_SUPPLIED RECORDS_:
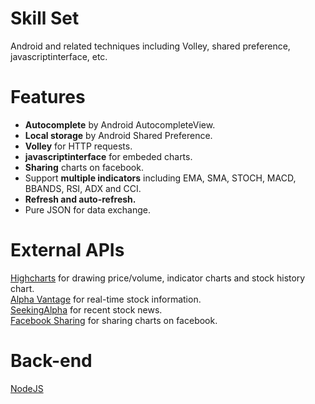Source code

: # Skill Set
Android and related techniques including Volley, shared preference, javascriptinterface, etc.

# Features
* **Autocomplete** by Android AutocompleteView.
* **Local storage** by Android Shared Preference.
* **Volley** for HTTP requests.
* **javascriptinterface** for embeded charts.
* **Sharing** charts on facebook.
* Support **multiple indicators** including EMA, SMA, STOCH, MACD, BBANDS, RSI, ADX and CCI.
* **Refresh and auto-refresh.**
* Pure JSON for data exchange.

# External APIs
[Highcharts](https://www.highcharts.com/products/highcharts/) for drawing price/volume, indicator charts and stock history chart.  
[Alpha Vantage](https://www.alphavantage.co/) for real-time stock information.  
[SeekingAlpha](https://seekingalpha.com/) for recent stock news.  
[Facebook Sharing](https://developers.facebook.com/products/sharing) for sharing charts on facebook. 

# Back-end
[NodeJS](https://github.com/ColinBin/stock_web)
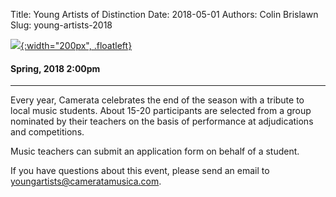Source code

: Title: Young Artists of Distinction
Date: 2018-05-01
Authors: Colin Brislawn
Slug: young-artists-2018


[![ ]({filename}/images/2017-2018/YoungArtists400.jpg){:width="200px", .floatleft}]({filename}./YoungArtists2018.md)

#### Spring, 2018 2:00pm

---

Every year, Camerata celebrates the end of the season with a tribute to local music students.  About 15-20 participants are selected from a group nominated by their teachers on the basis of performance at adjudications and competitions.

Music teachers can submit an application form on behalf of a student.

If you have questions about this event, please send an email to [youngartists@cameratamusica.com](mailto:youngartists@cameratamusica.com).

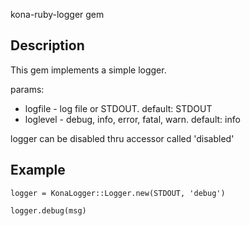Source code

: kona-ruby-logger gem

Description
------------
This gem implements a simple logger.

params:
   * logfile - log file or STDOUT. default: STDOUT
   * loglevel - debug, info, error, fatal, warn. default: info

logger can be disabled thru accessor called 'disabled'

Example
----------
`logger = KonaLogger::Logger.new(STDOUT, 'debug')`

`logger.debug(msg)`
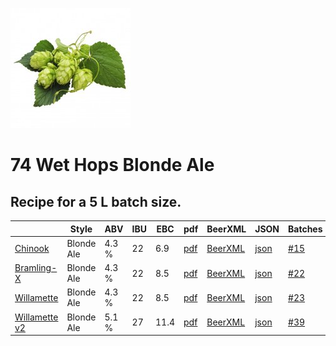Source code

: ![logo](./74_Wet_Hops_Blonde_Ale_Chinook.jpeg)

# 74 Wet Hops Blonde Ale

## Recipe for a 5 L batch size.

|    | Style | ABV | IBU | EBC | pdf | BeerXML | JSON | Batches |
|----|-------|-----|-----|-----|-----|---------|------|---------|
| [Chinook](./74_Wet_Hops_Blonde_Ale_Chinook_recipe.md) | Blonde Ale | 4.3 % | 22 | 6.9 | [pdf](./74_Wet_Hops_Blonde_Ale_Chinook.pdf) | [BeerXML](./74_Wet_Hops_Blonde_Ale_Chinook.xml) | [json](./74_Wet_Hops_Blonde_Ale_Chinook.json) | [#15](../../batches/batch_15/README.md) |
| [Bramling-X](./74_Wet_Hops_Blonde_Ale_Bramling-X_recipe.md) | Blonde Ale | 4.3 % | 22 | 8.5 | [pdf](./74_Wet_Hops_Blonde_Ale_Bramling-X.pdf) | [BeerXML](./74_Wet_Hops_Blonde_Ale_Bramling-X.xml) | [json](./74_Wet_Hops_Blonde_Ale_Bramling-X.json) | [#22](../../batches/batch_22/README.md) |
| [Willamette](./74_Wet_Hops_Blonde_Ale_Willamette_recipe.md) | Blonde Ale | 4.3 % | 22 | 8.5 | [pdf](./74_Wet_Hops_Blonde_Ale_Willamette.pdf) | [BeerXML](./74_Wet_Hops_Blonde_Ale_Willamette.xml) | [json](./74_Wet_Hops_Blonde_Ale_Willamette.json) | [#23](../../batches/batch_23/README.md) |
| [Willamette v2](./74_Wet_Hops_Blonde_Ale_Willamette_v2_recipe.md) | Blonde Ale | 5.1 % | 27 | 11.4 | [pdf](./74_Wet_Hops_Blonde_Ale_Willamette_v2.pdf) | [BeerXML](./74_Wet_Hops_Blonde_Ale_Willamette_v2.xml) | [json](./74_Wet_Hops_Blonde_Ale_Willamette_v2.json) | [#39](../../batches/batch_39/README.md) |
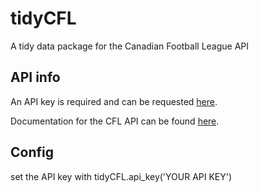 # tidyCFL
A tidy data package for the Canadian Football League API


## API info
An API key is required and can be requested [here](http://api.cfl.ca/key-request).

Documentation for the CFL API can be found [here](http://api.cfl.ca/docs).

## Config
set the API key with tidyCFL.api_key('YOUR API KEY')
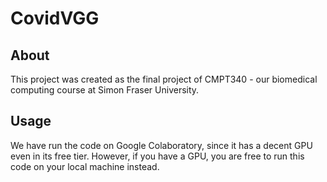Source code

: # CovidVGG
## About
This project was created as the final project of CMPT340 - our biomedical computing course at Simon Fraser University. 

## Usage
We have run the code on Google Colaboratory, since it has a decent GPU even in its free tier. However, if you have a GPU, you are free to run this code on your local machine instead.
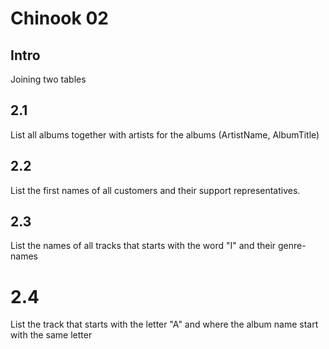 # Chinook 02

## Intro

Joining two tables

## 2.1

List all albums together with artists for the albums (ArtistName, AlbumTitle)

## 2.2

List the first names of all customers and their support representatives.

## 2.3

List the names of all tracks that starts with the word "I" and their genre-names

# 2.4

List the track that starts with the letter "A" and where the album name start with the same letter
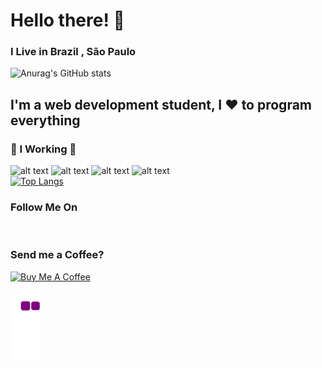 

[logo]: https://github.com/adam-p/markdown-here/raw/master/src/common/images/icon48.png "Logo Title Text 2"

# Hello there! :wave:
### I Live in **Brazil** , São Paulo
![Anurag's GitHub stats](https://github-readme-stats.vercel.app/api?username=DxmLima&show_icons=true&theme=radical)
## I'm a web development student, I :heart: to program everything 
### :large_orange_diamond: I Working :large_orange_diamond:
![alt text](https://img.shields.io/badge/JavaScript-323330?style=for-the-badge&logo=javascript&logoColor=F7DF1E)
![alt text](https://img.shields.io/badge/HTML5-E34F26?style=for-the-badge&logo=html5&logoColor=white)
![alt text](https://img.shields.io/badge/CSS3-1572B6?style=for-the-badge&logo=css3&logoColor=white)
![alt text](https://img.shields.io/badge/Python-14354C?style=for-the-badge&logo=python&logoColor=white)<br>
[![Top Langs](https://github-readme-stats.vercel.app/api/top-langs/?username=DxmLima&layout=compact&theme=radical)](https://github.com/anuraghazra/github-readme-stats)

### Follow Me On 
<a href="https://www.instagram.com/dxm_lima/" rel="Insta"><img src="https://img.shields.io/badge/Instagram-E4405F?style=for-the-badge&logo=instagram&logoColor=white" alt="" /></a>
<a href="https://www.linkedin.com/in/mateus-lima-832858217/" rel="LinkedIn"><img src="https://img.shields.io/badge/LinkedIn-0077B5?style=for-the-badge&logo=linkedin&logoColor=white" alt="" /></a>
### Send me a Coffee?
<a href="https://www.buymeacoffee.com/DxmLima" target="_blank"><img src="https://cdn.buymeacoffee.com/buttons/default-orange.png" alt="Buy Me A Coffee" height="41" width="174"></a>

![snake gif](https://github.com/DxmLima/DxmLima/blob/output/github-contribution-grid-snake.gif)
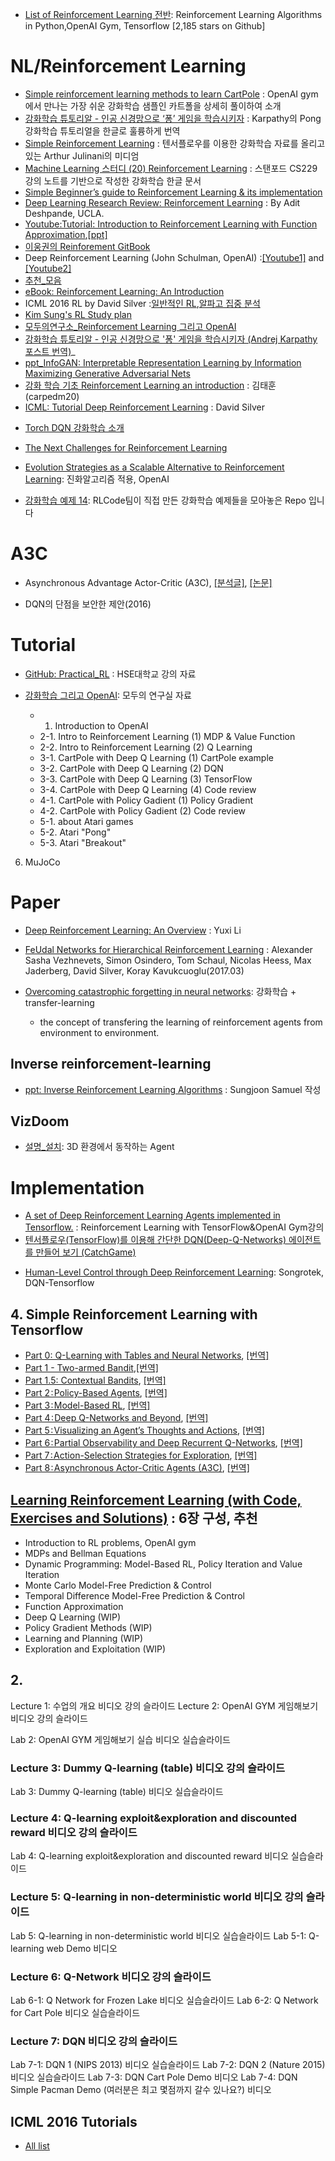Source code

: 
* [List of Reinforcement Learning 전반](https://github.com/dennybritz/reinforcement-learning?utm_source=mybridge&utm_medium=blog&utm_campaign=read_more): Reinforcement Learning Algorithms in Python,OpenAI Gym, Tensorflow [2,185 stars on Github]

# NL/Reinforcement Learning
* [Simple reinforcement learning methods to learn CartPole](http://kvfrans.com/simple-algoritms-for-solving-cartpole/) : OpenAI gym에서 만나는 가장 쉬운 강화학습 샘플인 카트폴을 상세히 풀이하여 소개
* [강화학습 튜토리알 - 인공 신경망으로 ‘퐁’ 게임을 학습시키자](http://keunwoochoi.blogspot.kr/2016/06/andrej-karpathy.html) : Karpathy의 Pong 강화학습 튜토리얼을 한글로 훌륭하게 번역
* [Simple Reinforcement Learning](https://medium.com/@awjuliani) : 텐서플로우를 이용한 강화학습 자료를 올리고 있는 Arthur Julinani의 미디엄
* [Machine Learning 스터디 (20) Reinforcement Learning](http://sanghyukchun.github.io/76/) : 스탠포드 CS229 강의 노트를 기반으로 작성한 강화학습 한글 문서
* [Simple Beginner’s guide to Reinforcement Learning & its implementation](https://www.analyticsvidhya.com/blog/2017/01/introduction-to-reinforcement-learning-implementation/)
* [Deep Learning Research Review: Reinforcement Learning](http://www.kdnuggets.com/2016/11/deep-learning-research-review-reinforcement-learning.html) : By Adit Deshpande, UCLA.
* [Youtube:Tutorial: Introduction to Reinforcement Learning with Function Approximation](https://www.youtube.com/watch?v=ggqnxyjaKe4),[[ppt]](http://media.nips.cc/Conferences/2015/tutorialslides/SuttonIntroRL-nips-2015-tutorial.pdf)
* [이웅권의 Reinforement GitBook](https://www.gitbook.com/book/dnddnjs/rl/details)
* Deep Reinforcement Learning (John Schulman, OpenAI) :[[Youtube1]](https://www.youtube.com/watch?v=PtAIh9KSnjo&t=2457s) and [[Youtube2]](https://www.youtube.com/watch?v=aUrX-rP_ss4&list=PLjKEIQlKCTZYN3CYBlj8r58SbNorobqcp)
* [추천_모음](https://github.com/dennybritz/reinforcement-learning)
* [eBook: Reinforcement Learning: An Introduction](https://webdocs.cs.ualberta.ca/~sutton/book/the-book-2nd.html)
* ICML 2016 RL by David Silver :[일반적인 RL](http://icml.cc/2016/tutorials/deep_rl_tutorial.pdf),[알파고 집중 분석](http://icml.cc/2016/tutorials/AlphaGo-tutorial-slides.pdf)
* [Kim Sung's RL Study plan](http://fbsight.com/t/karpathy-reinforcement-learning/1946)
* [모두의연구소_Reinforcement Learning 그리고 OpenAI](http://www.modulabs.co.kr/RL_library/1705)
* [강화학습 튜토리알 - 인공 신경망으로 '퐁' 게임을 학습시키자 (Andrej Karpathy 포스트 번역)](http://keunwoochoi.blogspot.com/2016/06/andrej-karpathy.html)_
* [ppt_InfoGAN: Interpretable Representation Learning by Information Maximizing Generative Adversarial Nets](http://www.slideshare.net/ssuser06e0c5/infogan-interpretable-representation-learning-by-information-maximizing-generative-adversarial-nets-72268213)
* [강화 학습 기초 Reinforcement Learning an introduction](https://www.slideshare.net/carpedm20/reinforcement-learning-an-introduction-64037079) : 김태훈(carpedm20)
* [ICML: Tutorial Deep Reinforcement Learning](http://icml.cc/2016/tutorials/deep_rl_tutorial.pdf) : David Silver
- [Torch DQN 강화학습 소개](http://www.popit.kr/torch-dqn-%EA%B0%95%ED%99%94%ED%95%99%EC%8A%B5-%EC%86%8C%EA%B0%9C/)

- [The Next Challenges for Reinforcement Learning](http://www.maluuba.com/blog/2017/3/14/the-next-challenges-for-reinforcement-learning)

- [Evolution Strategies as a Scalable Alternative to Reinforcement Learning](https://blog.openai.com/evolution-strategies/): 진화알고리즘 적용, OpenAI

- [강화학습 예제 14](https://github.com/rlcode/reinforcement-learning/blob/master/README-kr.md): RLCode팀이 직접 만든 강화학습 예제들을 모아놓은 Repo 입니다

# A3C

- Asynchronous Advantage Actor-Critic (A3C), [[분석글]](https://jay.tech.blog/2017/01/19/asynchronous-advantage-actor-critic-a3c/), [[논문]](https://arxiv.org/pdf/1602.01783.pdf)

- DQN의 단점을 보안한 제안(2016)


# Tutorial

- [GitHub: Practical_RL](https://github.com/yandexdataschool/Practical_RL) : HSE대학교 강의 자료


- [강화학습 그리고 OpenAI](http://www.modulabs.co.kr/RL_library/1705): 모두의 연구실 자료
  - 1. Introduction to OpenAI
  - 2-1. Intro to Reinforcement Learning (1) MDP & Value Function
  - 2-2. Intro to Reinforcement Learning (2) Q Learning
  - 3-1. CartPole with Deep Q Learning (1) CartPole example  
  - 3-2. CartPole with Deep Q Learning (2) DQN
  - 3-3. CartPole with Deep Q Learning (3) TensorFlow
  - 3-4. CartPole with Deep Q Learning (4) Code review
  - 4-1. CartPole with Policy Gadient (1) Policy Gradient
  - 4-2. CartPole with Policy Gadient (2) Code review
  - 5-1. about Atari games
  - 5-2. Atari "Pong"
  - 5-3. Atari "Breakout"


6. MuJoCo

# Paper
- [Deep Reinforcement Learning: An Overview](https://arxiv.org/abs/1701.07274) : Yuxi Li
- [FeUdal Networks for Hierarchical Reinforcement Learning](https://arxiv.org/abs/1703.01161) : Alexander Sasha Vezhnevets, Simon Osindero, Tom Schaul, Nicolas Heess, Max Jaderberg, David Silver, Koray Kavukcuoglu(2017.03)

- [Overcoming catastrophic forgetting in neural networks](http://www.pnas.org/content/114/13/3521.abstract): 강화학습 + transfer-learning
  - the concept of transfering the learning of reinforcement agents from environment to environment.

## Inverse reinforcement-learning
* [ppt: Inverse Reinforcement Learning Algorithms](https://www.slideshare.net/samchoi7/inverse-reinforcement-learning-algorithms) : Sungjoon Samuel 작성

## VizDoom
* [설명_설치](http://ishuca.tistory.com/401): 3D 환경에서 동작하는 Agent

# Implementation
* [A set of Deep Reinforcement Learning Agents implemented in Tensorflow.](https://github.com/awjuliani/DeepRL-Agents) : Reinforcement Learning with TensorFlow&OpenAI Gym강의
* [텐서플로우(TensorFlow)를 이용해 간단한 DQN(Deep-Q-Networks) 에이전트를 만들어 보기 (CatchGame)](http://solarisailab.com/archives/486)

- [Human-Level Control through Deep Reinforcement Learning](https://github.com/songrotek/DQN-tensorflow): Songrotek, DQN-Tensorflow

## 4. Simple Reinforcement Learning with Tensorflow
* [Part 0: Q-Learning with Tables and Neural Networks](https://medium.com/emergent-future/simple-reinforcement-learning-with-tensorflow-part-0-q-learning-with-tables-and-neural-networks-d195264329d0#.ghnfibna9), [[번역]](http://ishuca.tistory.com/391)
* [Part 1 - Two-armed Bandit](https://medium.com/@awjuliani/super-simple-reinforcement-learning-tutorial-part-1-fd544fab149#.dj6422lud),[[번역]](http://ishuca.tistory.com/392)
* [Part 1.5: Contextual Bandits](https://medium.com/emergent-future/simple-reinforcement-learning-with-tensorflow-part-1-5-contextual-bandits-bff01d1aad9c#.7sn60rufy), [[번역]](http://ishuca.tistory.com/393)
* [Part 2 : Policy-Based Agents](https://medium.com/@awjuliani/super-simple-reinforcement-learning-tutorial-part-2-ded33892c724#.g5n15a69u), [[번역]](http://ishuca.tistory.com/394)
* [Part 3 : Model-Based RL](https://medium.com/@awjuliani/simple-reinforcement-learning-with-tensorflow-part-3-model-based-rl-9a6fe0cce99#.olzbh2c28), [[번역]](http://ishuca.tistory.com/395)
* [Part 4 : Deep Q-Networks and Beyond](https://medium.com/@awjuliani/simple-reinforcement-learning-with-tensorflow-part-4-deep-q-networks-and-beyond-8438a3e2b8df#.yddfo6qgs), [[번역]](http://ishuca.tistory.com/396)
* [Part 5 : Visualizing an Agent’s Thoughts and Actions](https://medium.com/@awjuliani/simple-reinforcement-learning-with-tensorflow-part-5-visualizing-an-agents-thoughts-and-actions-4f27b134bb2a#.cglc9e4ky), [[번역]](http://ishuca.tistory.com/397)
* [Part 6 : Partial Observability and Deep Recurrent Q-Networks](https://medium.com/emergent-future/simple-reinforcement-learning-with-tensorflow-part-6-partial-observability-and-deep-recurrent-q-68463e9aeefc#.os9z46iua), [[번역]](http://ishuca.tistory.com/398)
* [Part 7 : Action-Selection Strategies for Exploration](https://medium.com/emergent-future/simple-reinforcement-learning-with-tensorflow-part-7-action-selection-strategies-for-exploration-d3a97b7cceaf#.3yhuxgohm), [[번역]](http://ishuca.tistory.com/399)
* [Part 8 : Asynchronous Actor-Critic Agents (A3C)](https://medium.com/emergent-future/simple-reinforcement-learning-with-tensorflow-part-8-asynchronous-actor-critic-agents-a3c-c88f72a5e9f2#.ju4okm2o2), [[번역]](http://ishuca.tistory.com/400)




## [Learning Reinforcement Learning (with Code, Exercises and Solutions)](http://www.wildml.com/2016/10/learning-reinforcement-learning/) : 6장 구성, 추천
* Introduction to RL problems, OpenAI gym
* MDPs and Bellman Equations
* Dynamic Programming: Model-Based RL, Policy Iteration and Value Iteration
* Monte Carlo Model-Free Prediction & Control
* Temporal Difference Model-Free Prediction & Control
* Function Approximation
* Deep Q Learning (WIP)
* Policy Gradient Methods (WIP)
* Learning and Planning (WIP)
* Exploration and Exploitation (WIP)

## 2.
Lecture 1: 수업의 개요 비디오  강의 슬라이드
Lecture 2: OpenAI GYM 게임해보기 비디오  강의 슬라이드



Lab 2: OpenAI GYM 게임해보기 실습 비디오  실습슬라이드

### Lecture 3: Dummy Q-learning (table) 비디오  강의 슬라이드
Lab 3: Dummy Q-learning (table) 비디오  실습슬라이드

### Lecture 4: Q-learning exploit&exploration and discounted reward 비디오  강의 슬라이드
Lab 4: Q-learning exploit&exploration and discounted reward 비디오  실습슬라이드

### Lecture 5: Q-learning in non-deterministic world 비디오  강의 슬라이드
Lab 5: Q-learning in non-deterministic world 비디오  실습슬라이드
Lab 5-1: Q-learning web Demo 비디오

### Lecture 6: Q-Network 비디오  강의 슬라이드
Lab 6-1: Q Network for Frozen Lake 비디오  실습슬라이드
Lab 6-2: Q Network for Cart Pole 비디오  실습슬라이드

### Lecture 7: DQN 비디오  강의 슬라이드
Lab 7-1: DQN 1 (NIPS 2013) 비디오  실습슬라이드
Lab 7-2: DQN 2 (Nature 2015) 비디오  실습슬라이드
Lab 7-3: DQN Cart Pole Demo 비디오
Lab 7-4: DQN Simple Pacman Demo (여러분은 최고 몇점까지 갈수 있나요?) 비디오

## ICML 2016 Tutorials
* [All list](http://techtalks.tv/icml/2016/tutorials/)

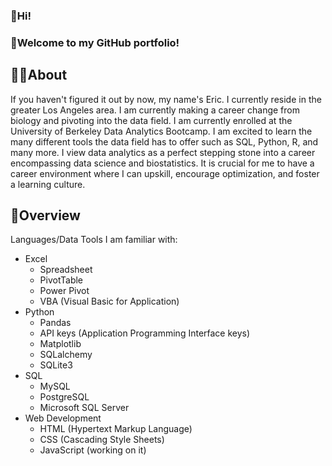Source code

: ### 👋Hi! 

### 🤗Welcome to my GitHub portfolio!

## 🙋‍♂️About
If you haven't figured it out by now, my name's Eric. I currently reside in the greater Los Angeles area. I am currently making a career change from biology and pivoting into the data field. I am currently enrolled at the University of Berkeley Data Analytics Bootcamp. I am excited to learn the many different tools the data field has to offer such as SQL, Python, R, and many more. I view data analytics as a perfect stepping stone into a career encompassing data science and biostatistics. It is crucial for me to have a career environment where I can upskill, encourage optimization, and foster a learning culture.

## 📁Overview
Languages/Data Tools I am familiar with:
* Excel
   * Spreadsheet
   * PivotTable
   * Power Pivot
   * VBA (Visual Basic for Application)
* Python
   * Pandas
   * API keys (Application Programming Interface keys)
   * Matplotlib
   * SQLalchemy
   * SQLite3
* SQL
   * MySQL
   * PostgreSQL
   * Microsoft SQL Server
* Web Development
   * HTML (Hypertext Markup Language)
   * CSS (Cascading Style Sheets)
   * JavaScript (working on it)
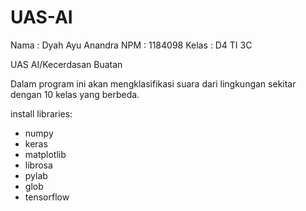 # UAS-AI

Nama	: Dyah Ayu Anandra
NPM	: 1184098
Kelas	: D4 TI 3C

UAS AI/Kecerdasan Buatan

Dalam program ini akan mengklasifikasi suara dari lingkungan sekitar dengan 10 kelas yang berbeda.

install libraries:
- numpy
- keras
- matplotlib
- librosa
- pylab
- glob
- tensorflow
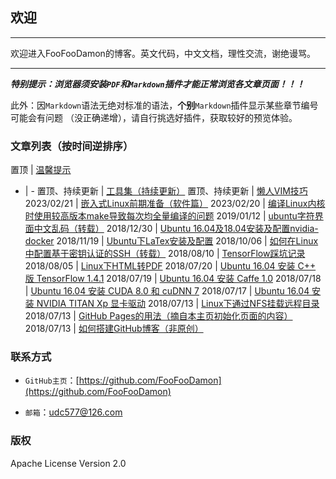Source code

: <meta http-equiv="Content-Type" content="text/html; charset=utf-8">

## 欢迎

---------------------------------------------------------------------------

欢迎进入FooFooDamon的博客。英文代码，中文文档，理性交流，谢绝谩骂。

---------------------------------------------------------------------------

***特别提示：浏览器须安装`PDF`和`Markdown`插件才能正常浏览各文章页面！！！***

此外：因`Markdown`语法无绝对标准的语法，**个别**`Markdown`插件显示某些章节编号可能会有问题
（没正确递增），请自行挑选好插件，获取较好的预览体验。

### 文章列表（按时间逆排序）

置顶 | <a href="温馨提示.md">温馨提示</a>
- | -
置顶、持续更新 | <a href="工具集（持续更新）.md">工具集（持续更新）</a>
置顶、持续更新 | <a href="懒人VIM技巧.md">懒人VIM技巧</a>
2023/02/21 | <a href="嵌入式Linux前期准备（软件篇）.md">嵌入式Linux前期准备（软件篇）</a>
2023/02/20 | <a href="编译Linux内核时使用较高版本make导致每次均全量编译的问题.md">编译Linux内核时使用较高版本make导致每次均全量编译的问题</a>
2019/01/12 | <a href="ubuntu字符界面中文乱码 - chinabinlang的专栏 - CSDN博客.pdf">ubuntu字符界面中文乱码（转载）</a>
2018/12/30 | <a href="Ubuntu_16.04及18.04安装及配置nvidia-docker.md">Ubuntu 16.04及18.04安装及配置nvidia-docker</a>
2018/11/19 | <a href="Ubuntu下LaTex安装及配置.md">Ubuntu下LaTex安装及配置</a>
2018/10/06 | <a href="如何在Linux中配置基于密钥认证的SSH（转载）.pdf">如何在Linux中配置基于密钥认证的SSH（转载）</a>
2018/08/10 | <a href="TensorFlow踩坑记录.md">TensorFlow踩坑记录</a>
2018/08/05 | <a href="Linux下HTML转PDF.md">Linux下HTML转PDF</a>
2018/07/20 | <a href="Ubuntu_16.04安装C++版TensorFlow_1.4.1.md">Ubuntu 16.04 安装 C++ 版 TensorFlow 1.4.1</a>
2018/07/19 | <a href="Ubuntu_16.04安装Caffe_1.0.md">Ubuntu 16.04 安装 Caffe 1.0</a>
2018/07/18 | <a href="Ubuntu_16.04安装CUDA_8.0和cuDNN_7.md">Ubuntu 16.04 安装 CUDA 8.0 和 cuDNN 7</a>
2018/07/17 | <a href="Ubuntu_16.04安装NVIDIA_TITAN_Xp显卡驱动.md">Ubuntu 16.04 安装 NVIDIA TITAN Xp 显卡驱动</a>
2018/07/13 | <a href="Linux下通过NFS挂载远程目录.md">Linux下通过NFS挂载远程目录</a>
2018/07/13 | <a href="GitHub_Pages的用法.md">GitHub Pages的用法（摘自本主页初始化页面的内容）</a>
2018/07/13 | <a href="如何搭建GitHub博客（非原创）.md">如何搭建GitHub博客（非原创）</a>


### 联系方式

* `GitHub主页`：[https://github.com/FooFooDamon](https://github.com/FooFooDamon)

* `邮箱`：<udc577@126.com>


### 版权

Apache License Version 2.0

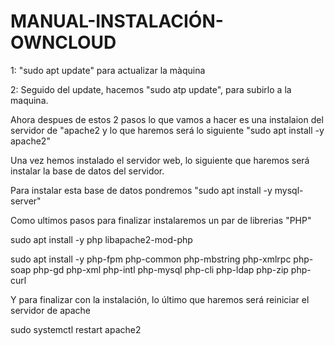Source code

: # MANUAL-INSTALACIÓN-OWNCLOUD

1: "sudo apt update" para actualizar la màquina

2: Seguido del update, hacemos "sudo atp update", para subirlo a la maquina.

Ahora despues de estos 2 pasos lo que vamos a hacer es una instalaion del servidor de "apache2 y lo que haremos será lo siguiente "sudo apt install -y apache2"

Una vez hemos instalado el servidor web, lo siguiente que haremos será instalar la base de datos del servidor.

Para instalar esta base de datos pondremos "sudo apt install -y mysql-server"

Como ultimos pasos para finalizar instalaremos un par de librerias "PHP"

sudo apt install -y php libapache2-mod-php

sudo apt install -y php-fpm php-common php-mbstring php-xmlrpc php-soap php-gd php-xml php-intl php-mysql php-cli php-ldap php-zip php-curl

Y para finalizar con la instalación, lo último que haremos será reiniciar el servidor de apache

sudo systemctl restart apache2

_DESCRIPTION OF THE TASK_:
Please copy, exactly as written, every line in the listing above from the line with "欢迎进入FooFooDamon的博客。英文代码，中文文档，理性交流，谢绝谩骂。" up to and including the line with "2019/01/12 | <a".

_PROBLEM SOLUTION_:
欢迎进入FooFooDamon的博客。英文代码，中文文档，理性交流，谢绝谩骂。

---------------------------------------------------------------------------

***特别提示：浏览器须安装`PDF`和`Markdown`插件才能正常浏览各文章页面！！！***

此外：因`Markdown`语法无绝对标准的语法，**个别**`Markdown`插件显示某些章节编号可能会有问题
（没正确递增），请自行挑选好插件，获取较好的预览体验。

### 文章列表（按时间逆排序）

置顶 | <a href="温馨提示.md">温馨提示</a>
- | -
置顶、持续更新 | <a href="工具集（持续更新）.md">工具集（持续更新）</a>
置顶、持续更新 | <a href="懒人VIM技巧.md">懒人VIM技巧</a>
2023/02/21 | <a href="嵌入式Linux前期准备（软件篇）.md">嵌入式Linux前期准备（软件篇）</a>
2023/02/20 | <a href="编译Linux内核时使用较高版本make导致每次均全量编译的问题.md">编译Linux内核时使用较高版本make导致每次均全量编译的问题</a>
2019/01/12 | <a href="ubuntu字符界面中文乱码 - chinabinlang的专栏 - CSDN博客.pdf">ubuntu字符界面中文乱码（转载）</a>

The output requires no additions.